*** Opening of EXTRACTED DATA ***
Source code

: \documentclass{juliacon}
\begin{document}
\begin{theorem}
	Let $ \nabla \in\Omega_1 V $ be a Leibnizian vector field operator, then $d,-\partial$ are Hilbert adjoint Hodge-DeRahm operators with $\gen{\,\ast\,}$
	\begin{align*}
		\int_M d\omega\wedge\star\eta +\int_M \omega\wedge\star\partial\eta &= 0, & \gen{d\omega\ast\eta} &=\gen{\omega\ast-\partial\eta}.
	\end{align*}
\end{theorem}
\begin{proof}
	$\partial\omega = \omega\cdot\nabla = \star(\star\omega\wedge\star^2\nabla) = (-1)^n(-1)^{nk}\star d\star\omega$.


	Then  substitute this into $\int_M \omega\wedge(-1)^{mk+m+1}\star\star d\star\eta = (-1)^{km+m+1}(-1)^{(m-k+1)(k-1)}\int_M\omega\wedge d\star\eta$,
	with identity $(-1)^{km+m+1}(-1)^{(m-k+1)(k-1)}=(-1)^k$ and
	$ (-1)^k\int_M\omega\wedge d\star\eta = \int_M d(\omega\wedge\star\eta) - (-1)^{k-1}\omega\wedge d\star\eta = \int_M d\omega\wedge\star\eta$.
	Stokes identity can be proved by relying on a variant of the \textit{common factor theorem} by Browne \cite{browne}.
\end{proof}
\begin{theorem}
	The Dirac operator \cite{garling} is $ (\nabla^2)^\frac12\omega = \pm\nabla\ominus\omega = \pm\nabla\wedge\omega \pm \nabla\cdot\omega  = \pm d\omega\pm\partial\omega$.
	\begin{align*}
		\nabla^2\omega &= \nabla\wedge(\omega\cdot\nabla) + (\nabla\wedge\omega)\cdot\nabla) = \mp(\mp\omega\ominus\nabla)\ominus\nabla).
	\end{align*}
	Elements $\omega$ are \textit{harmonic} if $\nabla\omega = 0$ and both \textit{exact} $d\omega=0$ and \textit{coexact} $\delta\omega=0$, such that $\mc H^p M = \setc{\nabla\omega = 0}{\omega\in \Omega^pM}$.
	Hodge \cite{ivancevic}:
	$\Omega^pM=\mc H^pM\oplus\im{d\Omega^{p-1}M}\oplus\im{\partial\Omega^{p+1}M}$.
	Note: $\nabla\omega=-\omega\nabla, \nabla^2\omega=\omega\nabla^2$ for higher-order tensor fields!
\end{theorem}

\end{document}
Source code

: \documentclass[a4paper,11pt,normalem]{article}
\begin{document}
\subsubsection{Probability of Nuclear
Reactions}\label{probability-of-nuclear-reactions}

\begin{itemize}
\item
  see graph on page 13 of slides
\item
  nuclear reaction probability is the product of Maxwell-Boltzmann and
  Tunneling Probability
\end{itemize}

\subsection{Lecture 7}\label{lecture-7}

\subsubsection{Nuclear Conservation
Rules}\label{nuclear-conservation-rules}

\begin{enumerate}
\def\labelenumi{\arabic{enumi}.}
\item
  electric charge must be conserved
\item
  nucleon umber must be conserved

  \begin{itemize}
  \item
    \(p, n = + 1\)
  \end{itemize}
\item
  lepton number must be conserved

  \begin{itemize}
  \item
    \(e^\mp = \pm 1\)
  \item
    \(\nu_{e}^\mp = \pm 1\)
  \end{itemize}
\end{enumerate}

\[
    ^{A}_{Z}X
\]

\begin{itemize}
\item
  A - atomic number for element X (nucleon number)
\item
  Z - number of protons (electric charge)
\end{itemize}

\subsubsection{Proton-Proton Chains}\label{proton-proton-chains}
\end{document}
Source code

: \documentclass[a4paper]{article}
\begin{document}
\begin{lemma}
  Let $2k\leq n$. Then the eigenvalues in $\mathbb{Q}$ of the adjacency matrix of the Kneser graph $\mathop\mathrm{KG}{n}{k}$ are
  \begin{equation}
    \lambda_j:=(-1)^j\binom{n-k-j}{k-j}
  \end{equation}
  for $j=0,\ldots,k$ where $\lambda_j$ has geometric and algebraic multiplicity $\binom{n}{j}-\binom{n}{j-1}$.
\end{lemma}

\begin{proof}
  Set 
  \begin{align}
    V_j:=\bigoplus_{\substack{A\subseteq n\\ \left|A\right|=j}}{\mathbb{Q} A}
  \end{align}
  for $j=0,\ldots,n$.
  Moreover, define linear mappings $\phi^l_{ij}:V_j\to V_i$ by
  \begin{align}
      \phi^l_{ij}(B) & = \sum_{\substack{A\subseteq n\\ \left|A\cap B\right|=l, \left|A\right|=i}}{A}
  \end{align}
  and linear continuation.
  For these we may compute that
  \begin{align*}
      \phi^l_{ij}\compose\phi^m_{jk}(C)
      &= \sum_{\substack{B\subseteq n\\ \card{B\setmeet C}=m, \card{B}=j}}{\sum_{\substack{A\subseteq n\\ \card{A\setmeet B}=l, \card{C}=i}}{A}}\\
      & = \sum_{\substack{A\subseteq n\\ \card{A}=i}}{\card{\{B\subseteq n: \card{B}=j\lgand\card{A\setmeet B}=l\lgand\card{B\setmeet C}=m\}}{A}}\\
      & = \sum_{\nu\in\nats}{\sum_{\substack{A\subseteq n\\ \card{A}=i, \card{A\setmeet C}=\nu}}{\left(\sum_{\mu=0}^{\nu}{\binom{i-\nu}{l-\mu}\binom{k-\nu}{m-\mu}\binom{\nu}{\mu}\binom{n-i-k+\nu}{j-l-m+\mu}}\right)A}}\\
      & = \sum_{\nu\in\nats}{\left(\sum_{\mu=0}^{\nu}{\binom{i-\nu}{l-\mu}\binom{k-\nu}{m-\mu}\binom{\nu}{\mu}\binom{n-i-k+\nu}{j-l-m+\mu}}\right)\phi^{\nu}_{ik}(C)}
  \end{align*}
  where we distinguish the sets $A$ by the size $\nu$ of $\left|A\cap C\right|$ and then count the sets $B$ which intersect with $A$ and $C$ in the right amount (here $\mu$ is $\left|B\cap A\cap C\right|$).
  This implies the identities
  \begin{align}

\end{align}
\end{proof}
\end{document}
*** Close of EXTRACTED DATA ***
AIM OF THE TASK ->
Check the entries above line by line and return each one containing the word "documentclass".

FINISHED EXERCISE ->
: \documentclass{juliacon}
: \documentclass[a4paper,11pt,normalem]{article}
: \documentclass[a4paper]{article}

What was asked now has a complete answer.